- TASK INSTRUCTIONS -
After locating the line that contains "If we replace" in the data below, set down exactly that line and each one after it through the line that contains "a continuous function.", and nothing more.

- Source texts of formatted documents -
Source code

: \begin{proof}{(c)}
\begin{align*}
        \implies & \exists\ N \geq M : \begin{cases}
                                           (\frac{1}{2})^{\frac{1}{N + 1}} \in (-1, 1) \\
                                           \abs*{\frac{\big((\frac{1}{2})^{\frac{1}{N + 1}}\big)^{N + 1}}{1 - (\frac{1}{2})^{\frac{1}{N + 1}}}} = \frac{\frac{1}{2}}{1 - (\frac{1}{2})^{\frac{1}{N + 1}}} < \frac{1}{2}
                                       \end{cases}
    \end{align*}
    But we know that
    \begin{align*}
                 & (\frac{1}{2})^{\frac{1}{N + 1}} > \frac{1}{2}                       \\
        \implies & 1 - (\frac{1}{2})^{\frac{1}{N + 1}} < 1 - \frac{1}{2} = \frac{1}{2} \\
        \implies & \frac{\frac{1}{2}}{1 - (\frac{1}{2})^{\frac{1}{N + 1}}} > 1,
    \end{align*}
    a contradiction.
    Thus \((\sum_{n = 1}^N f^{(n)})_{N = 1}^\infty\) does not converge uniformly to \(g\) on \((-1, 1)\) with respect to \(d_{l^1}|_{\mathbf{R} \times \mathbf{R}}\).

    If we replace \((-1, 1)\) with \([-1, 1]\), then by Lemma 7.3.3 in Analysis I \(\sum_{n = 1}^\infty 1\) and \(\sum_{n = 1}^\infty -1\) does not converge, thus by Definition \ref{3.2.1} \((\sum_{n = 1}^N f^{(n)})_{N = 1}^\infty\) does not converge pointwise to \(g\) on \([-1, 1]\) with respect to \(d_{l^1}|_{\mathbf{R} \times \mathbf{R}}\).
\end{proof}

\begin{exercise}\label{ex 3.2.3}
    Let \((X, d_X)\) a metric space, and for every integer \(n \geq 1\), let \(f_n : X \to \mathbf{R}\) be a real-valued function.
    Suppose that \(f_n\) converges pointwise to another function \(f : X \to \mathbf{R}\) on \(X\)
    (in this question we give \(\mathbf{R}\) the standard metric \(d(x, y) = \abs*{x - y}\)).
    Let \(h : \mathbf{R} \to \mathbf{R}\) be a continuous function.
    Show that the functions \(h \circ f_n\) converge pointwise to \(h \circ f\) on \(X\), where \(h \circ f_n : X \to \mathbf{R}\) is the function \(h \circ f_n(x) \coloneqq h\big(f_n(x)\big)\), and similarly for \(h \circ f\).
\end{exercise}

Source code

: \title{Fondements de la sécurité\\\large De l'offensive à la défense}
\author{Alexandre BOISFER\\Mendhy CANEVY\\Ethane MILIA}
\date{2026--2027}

- YOUR RESPONSE -
    If we replace \((-1, 1)\) with \([-1, 1]\), then by Lemma 7.3.3 in Analysis I \(\sum_{n = 1}^\infty 1\) and \(\sum_{n = 1}^\infty -1\) does not converge, thus by Definition \ref{3.2.1} \((\sum_{n = 1}^N f^{(n)})_{N = 1}^\infty\) does not converge pointwise to \(g\) on \([-1, 1]\) with respect to \(d_{l^1}|_{\mathbf{R} \times \mathbf{R}}\).
\end{proof}

\begin{exercise}\label{ex 3.2.3}
    Let \((X, d_X)\) a metric space, and for every integer \(n \geq 1\), let \(f_n : X \to \mathbf{R}\) be a real-valued function.
    Suppose that \(f_n\) converges pointwise to another function \(f : X \to \mathbf{R}\) on \(X\)
    (in this question we give \(\mathbf{R}\) the standard metric \(d(x, y) = \abs*{x - y}\)).
    Let \(h : \mathbf{R} \to \mathbf{R}\) be a continuous function.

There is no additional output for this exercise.